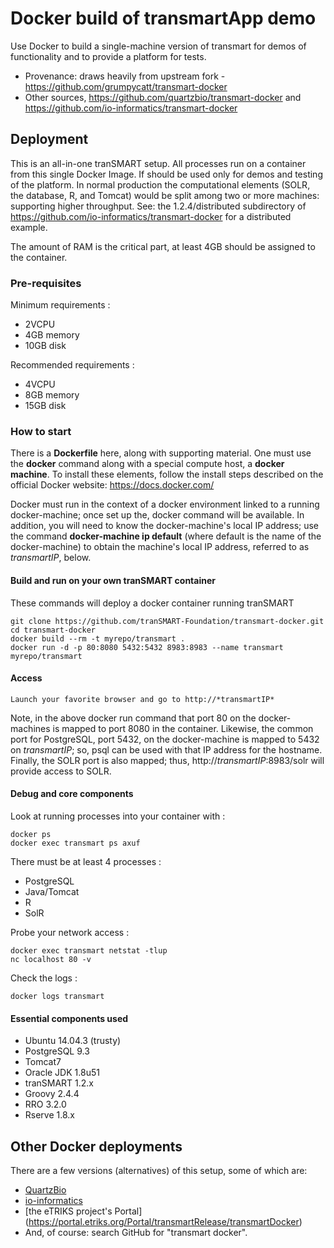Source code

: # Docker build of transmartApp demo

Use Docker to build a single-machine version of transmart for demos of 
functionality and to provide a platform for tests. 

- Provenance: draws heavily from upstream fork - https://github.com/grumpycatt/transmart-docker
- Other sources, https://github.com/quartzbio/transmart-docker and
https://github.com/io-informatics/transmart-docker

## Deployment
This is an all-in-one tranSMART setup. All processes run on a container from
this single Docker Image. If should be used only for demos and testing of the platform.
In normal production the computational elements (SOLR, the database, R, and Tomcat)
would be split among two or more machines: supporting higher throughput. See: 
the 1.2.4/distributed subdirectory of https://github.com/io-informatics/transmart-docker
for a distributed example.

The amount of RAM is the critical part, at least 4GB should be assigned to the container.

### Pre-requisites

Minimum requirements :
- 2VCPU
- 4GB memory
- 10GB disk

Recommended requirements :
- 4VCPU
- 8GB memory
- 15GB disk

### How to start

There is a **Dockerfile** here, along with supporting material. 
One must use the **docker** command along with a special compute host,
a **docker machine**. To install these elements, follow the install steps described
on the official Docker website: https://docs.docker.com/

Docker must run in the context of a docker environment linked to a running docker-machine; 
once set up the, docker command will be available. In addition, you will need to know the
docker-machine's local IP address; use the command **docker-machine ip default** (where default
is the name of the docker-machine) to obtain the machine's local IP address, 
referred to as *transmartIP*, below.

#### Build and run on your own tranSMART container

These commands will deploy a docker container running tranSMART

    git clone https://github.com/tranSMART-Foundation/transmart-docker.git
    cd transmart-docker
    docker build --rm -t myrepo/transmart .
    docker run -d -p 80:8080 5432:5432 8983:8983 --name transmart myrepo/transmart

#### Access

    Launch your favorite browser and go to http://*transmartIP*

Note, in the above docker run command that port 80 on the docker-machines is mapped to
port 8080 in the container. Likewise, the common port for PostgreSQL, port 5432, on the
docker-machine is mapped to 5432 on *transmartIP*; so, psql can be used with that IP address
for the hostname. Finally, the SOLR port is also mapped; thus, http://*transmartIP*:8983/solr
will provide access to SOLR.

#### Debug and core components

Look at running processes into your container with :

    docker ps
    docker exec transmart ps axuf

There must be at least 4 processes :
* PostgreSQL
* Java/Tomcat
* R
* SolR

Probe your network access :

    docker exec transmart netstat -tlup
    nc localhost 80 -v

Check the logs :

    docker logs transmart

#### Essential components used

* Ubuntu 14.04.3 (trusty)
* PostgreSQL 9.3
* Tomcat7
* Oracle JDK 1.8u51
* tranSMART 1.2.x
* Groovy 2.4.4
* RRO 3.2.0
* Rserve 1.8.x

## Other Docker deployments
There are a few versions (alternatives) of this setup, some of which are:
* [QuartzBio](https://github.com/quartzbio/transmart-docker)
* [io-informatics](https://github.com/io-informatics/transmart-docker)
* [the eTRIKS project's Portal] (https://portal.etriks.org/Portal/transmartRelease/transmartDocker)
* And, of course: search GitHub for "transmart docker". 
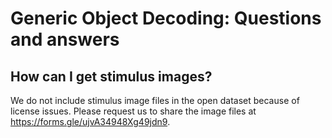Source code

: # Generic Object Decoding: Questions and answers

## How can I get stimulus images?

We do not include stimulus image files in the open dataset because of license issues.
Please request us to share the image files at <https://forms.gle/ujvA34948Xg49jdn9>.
□ □ □ □
Copy out the range of lines above starting at the line with "a **docker machine**." and ending at the line with "#### Build and", exactly and including both.

# WRITTEN ANSWER
a **docker machine**. To install these elements, follow the install steps described
on the official Docker website: https://docs.docker.com/

Docker must run in the context of a docker environment linked to a running docker-machine; 
once set up the, docker command will be available. In addition, you will need to know the
docker-machine's local IP address; use the command **docker-machine ip default** (where default
is the name of the docker-machine) to obtain the machine's local IP address, 
referred to as *transmartIP*, below.

#### Build and run on your own tranSMART container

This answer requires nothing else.